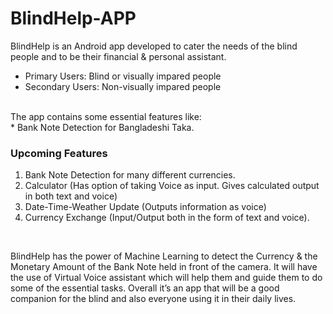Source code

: # BlindHelp-APP
BlindHelp is an Android app developed to cater the needs of the blind people and to be their financial & personal assistant. 
* Primary Users: Blind or visually impared people
* Secondary Users: Non-visually impared people <br />
<br />
The app contains some essential features like: <br />
* Bank Note Detection for Bangladeshi Taka. 

### Upcoming Features
1. Bank Note Detection for many different currencies.
2. Calculator (Has option of taking Voice as input. Gives calculated output in both text and voice) <br />
3. Date-Time-Weather Update (Outputs information as voice) <br />
4. Currency Exchange (Input/Output both in the form of text and voice). <br />
<br />

BlindHelp has the power of Machine Learning to detect the Currency & the Monetary Amount of the Bank Note held in front of the camera.
It will have the use of Virtual Voice assistant which will help them and guide them to do some of the essential tasks. 
Overall it’s an app that will be a good companion for the blind and also everyone using it in their daily lives.

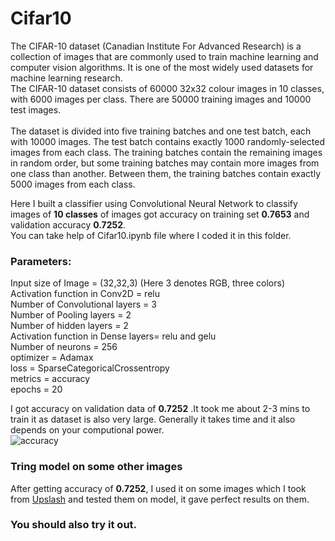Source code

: # Cifar10 
The CIFAR-10 dataset (Canadian Institute For Advanced Research) is a collection of images that are commonly used to train machine learning and computer vision algorithms. It is one of the most widely used datasets for machine learning research.<br>
The CIFAR-10 dataset consists of 60000 32x32 colour images in 10 classes, with 6000 images per class. There are 50000 training images and 10000 test images.<br>
<br>
The dataset is divided into five training batches and one test batch, each with 10000 images. The test batch contains exactly 1000 randomly-selected images from each class. The training batches contain the remaining images in random order, but some training batches may contain more images from one class than another. Between them, the training batches contain exactly 5000 images from each class.<br>

Here I built a classifier using Convolutional Neural Network to classify images of **10 classes** of images got accuracy on training set **0.7653** and validation accuracy **0.7252**.<br>
You can take help of Cifar10.ipynb file where I coded it in this folder.<br>

### Parameters:
Input size of Image = (32,32,3) (Here 3 denotes RGB, three colors)<br>
Activation function in Conv2D = relu<br>
Number of Convolutional layers = 3<br>
Number of Pooling layers = 2<br>
Number of hidden layers = 2<br>
Activation function in Dense layers= relu and gelu<br>
Number of neurons = 256<br>
optimizer = Adamax<br>
loss = SparseCategoricalCrossentropy<br>
metrics = accuracy<br>
epochs = 20<br>

I got accuracy on validation data of **0.7252** .It took me about 2-3 mins to train it as dataset is also very large. Generally it takes time and it also depends on your computional power.<br>
![accuracy](https://user-images.githubusercontent.com/54981696/118615448-616ba780-b7de-11eb-817b-73fa6503d8c9.png)

  
### Tring model on some other images
After getting accuracy of **0.7252**, I used it on some images which I took from [Upslash](unsplash.com) and tested them on model, it gave perfect results on them.<br>

### You should also try it out. 
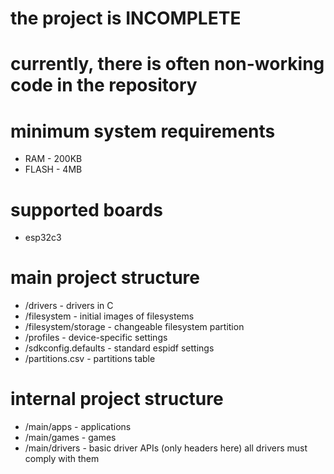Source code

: # the project is INCOMPLETE
# currently, there is often non-working code in the repository

# minimum system requirements
* RAM    - 200KB
* FLASH  - 4MB

# supported boards
* esp32c3

# main project structure
* /drivers               - drivers in C
* /filesystem            - initial images of filesystems
* /filesystem/storage    - changeable filesystem partition
* /profiles              - device-specific settings
* /sdkconfig.defaults    - standard espidf settings
* /partitions.csv        - partitions table

# internal project structure
* /main/apps             - applications
* /main/games            - games
* /main/drivers          - basic driver APIs (only headers here) all drivers must comply with them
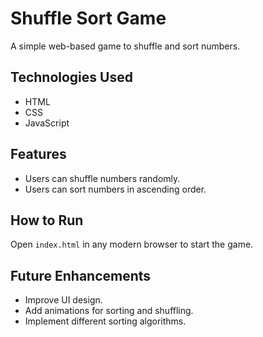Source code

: # Shuffle Sort Game

A simple web-based game to shuffle and sort numbers.

## Technologies Used
- HTML
- CSS
- JavaScript

## Features
- Users can shuffle numbers randomly.
- Users can sort numbers in ascending order.

## How to Run
Open `index.html` in any modern browser to start the game.

## Future Enhancements
- Improve UI design.
- Add animations for sorting and shuffling.
- Implement different sorting algorithms.
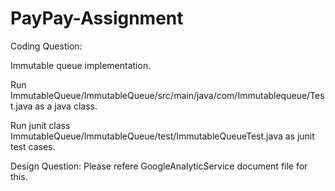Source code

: # PayPay-Assignment
Coding Question:

Immutable queue implementation.

Run ImmutableQueue/ImmutableQueue/src/main/java/com/Immutablequeue/Test.java as a java class.

Run junit class ImmutableQueue/ImmutableQueue/test/ImmutableQueueTest.java as junit test cases.

Design Question:
 Please refere GoogleAnalyticService document file for this.
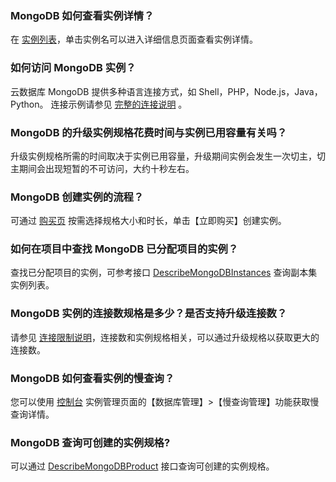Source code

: ### MongoDB 如何查看实例详情？
在 [实例列表](https://console.cloud.tencent.com/mongodb)，单击实例名可以进入详细信息页面查看实例详情。

### 如何访问 MongoDB 实例？
云数据库 MongoDB 提供多种语言连接方式，如 Shell，PHP，Node.js，Java，Python。
连接示例请参见 [完整的连接说明](https://intl.cloud.tencent.com/document/product/240/7092) 。

### MongoDB 的升级实例规格花费时间与实例已用容量有关吗？
升级实例规格所需的时间取决于实例已用容量，升级期间实例会发生一次切主，切主期间会出现短暂的不可访问，大约十秒左右。

### MongoDB 创建实例的流程？
可通过 [购买页](https://buy.cloud.tencent.com/mongodb) 按需选择规格大小和时长，单击【立即购买】创建实例。

### 如何在项目中查找 MongoDB 已分配项目的实例？
查找已分配项目的实例，可参考接口 [DescribeMongoDBInstances](https://intl.cloud.tencent.com/document/product/240/8312) 查询副本集实例列表。
 
### MongoDB 实例的连接数规格是多少？是否支持升级连接数？
请参见 [连接限制说明](https://intl.cloud.tencent.com/document/product/240/31183)，连接数和实例规格相关，可以通过升级规格以获取更大的连接数。

### MongoDB 如何查看实例的慢查询？
您可以使用 [控制台](https://console.cloud.tencent.com/mongodb/instance) 实例管理页面的【数据库管理】>【慢查询管理】功能获取慢查询详情。

### MongoDB 查询可创建的实例规格?
可以通过 [DescribeMongoDBProduct](https://intl.cloud.tencent.com/document/product/240/8318) 接口查询可创建的实例规格。

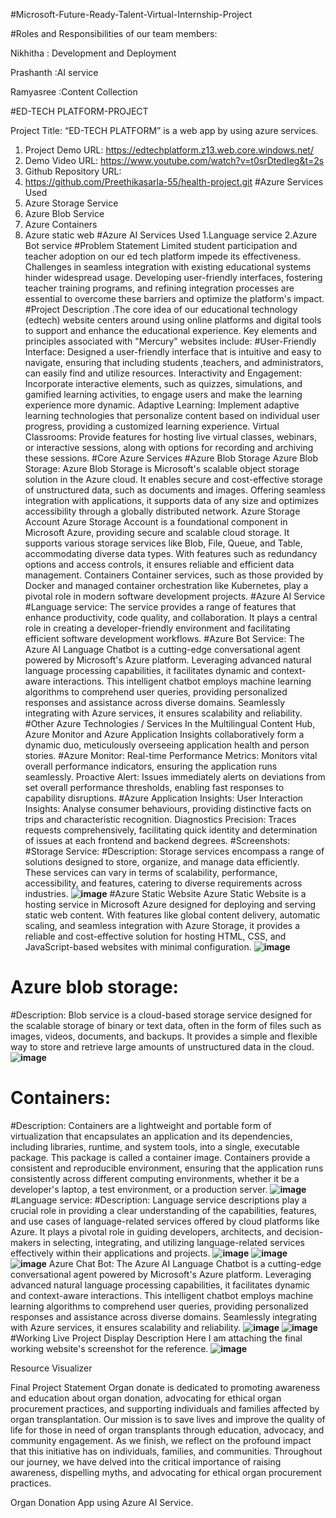 #Microsoft-Future-Ready-Talent-Virtual-Internship-Project

#Roles and Responsibilities of our team members:

Nikhitha : Development and Deployment

Prashanth :AI service

Ramyasree :Content Collection


#ED-TECH PLATFORM-PROJECT

Project Title: “ED-TECH PLATFORM” is a web app by using azure services.
1.	Project Demo URL: https://edtechplatform.z13.web.core.windows.net/
2.	Demo Video URL: https://www.youtube.com/watch?v=t0srDtedIeg&t=2s
3.	Github Repository URL:
4.	 https://github.com/Preethikasarla-55/health-project.git
#Azure Services Used
1.	Azure Storage Service
2.	Azure Blob Service
3.	Azure Containers
4.	Azure static web
#Azure AI Services Used
1.Language service
2.Azure Bot service
#Problem Statement
Limited student participation and teacher adoption on our ed tech platform impede its effectiveness. Challenges in seamless integration with existing educational systems hinder widespread usage. Developing user-friendly interfaces, fostering teacher training programs, and refining integration processes are essential to overcome these barriers and optimize the platform's impact.
#Project Description
  .The core idea of our  educational technology (edtech) website centers around using online platforms and digital tools to support and enhance the educational experience. Key elements and principles associated with "Mercury" websites include:
#User-Friendly Interface: Designed a user-friendly interface that is intuitive and easy to navigate, ensuring that including students ,teachers, and administrators, can easily find and utilize resources.
Interactivity and Engagement: Incorporate interactive elements, such as quizzes, simulations, and gamified learning activities, to engage users and make the learning experience more dynamic.
Adaptive Learning: Implement adaptive learning technologies that personalize content based on individual user progress, providing a customized learning experience.
Virtual Classrooms: Provide features for hosting live virtual classes, webinars, or interactive sessions, along with options for recording and archiving these sessions.
#Core Azure Services
#Azure Blob Storage Azure Blob Storage:
Azure Blob Storage is Microsoft's scalable object storage solution in the Azure cloud. It enables secure and cost-effective storage of unstructured data, such as documents and images. Offering seamless integration with applications, it supports data of any size and optimizes accessibility through a globally distributed network. Azure Storage Account Azure Storage Account is a foundational component in Microsoft Azure, providing secure and scalable cloud storage. It supports various storage services like Blob, File, Queue, and Table, accommodating diverse data types. With features such as redundancy options and access controls, it ensures reliable and efficient data management. Containers Container services, such as those provided by Docker and managed container orchestration like Kubernetes, play a pivotal role in modern software development projects.
#Azure AI Service
#Language service:
 The service provides a range of features that enhance productivity, code quality, and collaboration. It plays a central role in creating a developer-friendly environment and facilitating efficient software development workflows.
#Azure Bot Service:
 The Azure AI Language Chatbot is a cutting-edge conversational agent powered by Microsoft's Azure platform. Leveraging advanced natural language processing capabilities, it facilitates dynamic and context-aware interactions. This intelligent chatbot employs machine learning algorithms to comprehend user queries, providing personalized responses and assistance across diverse domains. Seamlessly integrating with Azure services, it ensures scalability and reliability.
#Other Azure Technologies / Services
In the Multilingual Content Hub, Azure Monitor and Azure Application Insights collaboratively form a dynamic duo, meticulously overseeing application health and person stories.
#Azure Monitor:
Real-time Performance Metrics: Monitors vital overall performance indicators, ensuring the application runs seamlessly.
Proactive Alert: Issues immediately alerts on deviations from set overall performance thresholds, enabling fast responses to capability disruptions.
#Azure Application Insights:
User Interaction Insights:  Analyse consumer behaviours, providing distinctive facts on trips and characteristic recognition.
Diagnostics Precision: Traces requests comprehensively, facilitating quick identity and determination of issues at each frontend and backend degrees.
#Screenshots:
#Storage Service:
#Description:
Storage services encompass a range of solutions designed to store, organize, and manage data efficiently. These services can vary in terms of scalability, performance, accessibility, and features, catering to diverse requirements across industries. 
 **![image](https://github.com/NIKHITHA07042002/NIKHITHA07042002/assets/150014709/2037079f-dabf-4d40-87f6-8eac15c51756)**
#Azure Static Website
 Azure Static Website is a hosting service in Microsoft Azure designed for deploying and serving static web content. With features like global content delivery, automatic scaling, and seamless integration with Azure Storage, it provides a reliable and cost-effective solution for hosting HTML, CSS, and JavaScript-based websites with minimal configuration.
**![image](https://github.com/NIKHITHA07042002/NIKHITHA07042002/assets/150014709/5130b8a0-c9ab-48f0-837f-2d8e1e7ddd8d)**
# Azure blob storage:
#Description:
Blob service is a cloud-based storage service designed for the scalable storage of binary or text data, often in the form of files such as images, videos, documents, and backups. It provides a simple and flexible way to store and retrieve large amounts of unstructured data in the cloud.
**![image](https://github.com/NIKHITHA07042002/NIKHITHA07042002/assets/150014709/f3c8b9d3-8916-4e9d-a098-3e76cb59fdb3)**
# Containers:
#Description:
Containers are a lightweight and portable form of virtualization that encapsulates an application and its dependencies, including libraries, runtime, and system tools, into a single, executable package. This package is called a container image. Containers provide a consistent and reproducible environment, ensuring that the application runs consistently across different computing environments, whether it be a developer's laptop, a test environment, or a production server.
**![image](https://github.com/NIKHITHA07042002/NIKHITHA07042002/assets/150014709/9bdfc217-2e72-497d-b468-3b71e9d10282)**
#Language service:
#Description:
Language service descriptions play a crucial role in providing a clear understanding of the capabilities, features, and use cases of language-related services offered by cloud platforms like Azure. It plays a pivotal role in guiding developers, architects, and decision-makers in selecting, integrating, and utilizing language-related services effectively within their applications and projects.
**![image](https://github.com/NIKHITHA07042002/NIKHITHA07042002/assets/150014709/763fec1a-c7c9-4075-b4ae-391069a0e71c)**
**![image](https://github.com/NIKHITHA07042002/NIKHITHA07042002/assets/150014709/0eb22119-b633-439e-8dd6-3b4c0cf3f3cd)**
 **![image](https://github.com/NIKHITHA07042002/NIKHITHA07042002/assets/150014709/2b50e864-c5d0-4193-ac1b-19654af5d1e4)**
 Azure Chat Bot: The Azure AI Language Chatbot is a cutting-edge conversational agent powered by Microsoft's Azure platform. Leveraging advanced natural language processing capabilities, it facilitates dynamic and context-aware interactions. This intelligent chatbot employs machine learning algorithms to comprehend user queries, providing personalized responses and assistance across diverse domains. Seamlessly integrating with Azure services, it ensures scalability and reliability.
 **![image](https://github.com/NIKHITHA07042002/NIKHITHA07042002/assets/150014709/03b1d02f-f109-4528-9947-240e22bf4552)**
**![image](https://github.com/NIKHITHA07042002/NIKHITHA07042002/assets/150014709/49992931-9e60-445e-8f57-fd439fc18af4)**
#Working Live Project Display
Description Here I am attaching the final working website's screenshot for the reference.
**![image](https://github.com/NIKHITHA07042002/NIKHITHA07042002/assets/150014709/1dd12c6a-ebd2-4551-8165-81126614a6d8)** 
 
 
 
 

Resource Visualizer
 
 
Final Project Statement
Organ donate is dedicated to promoting awareness and education about organ donation, advocating for ethical organ procurement practices, and supporting individuals and families affected by organ transplantation. Our mission is to save lives and improve the quality of life for those in need of organ transplants through education, advocacy, and community engagement.
As we finish, we reflect on the profound impact that this initiative has on individuals, families, and communities. Throughout our journey, we have delved into the critical importance of raising awareness, dispelling myths, and advocating for ethical organ procurement practices.

Organ Donation App using Azure AI Service.



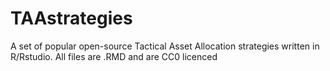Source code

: # TAAstrategies
A set of popular open-source Tactical Asset Allocation strategies written in R/Rstudio. 
All files are .RMD and are CC0 licenced 

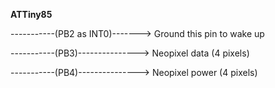 **ATTiny85**

-----------(PB2 as INT0)-------> Ground this pin to wake up

-----------(PB3)---------------> Neopixel data  (4 pixels)

-----------(PB4)---------------> Neopixel power (4 pixels)
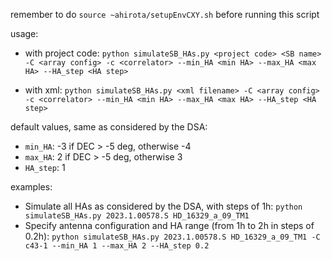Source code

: remember to do `source ~ahirota/setupEnvCXY.sh` before running this script

usage:

- with project code: `python simulateSB_HAs.py <project code> <SB name> -C <array config> -c <correlator> --min_HA <min HA> --max_HA <max HA> --HA_step <HA step>`

- with xml: `python simulateSB_HAs.py <xml filename> -C <array config> -c <correlator> --min_HA <min HA> --max_HA <max HA> --HA_step <HA step>`

default values, same as considered by the DSA:
- `min_HA`: -3 if DEC > -5 deg, otherwise -4
- `max_HA`: 2 if DEC > -5 deg, otherwise 3
- `HA_step`: 1

examples:
- Simulate all HAs as considered by the DSA, with steps of 1h: `python simulateSB_HAs.py 2023.1.00578.S HD_16329_a_09_TM1`
- Specify antenna configuration and HA range (from 1h to 2h in steps of 0.2h): `python simulateSB_HAs.py 2023.1.00578.S HD_16329_a_09_TM1 -C c43-1 --min_HA 1 --max_HA 2 --HA_step 0.2`
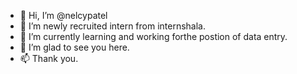 - 👋 Hi, I’m @nelcypatel
- 👀 I’m newly recruited intern from internshala.
- 🌱 I’m currently learning and working forthe postion of data entry.
- 💞️ I’m glad to see you here.
- 📫 Thank  you.

<!---
nelcypatel/nelcypatel is a ✨ special ✨ repository because its `README.md` (this file) appears on your GitHub profile.
You can click the Preview link to take a look at your changes.
--->
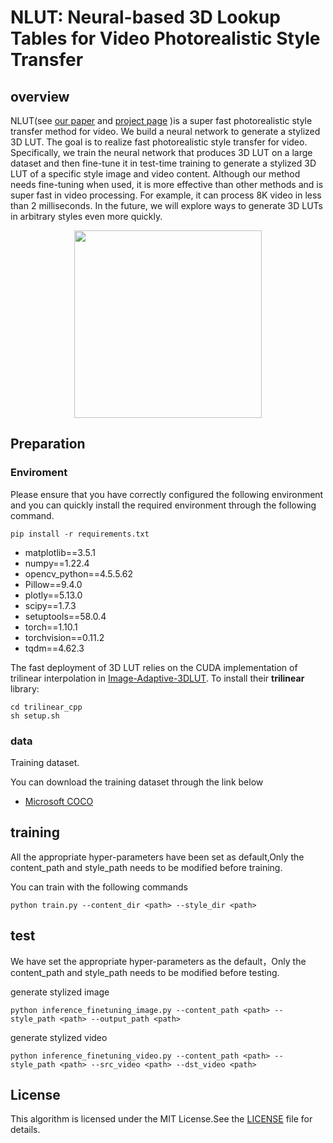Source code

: # NLUT: Neural-based 3D Lookup Tables for Video Photorealistic Style Transfer

## overview 
NLUT(see [our paper](https://arxiv.org/pdf/2303.09170) and [project page](https://semchan.github.io/NLUT_Project/) )is a super fast photorealistic style transfer method for video. We build a neural network to generate a stylized 3D LUT. The goal is to realize fast photorealistic style transfer for video. Specifically, we train the neural network that produces 3D LUT on a large dataset and then fine-tune it in test-time training to generate a stylized 3D LUT of a specific style image and video content. Although our method needs fine-tuning when used, it is more effective than other methods and is super fast in video processing. For example, it can process 8K video in less than 2 milliseconds. In the future, we will explore ways to generate 3D LUTs in arbitrary styles even more quickly.
<div align=center><img height="300" src="./teaser.png"/></div>


## Preparation 

### Enviroment
Please ensure that you have correctly configured the following environment and you can quickly install the required environment through the following command. 

	pip install -r requirements.txt

- matplotlib==3.5.1
- numpy==1.22.4
- opencv_python==4.5.5.62
- Pillow==9.4.0
- plotly==5.13.0
- scipy==1.7.3
- setuptools==58.0.4
- torch==1.10.1
- torchvision==0.11.2
- tqdm==4.62.3

The fast deployment of 3D LUT relies on the CUDA implementation of trilinear interpolation in [Image-Adaptive-3DLUT](https://github.com/HuiZeng/Image-Adaptive-3DLUT).
To install their **trilinear** library: 

    cd trilinear_cpp
    sh setup.sh

	

### data
Training dataset.

You can download the training dataset through the link below

- [Microsoft COCO](https://cocodataset.org/#download) 


## training
All the appropriate hyper-parameters have been set as default,Only the content_path and style_path needs to be modified before training.

You can train with the following commands	

	python train.py --content_dir <path> --style_dir <path>
## test

We have set the appropriate hyper-parameters as the default，Only the content_path and style_path needs to be modified before testing.

generate stylized image



	python inference_finetuning_image.py --content_path <path> --style_path <path> --output_path <path>

generate stylized video



	python inference_finetuning_video.py --content_path <path> --style_path <path> --src_video <path> --dst_video <path>

## License
This algorithm is licensed under the MIT License.See the [LICENSE](LICENSE) file for details.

# # # # #

Using the material above, gather every line that includes "Bank".

* Bank Note Detection for Bangladeshi Taka. 
1. Bank Note Detection for many different currencies.
BlindHelp has the power of Machine Learning to detect the Currency & the Monetary Amount of the Bank Note held in front of the camera.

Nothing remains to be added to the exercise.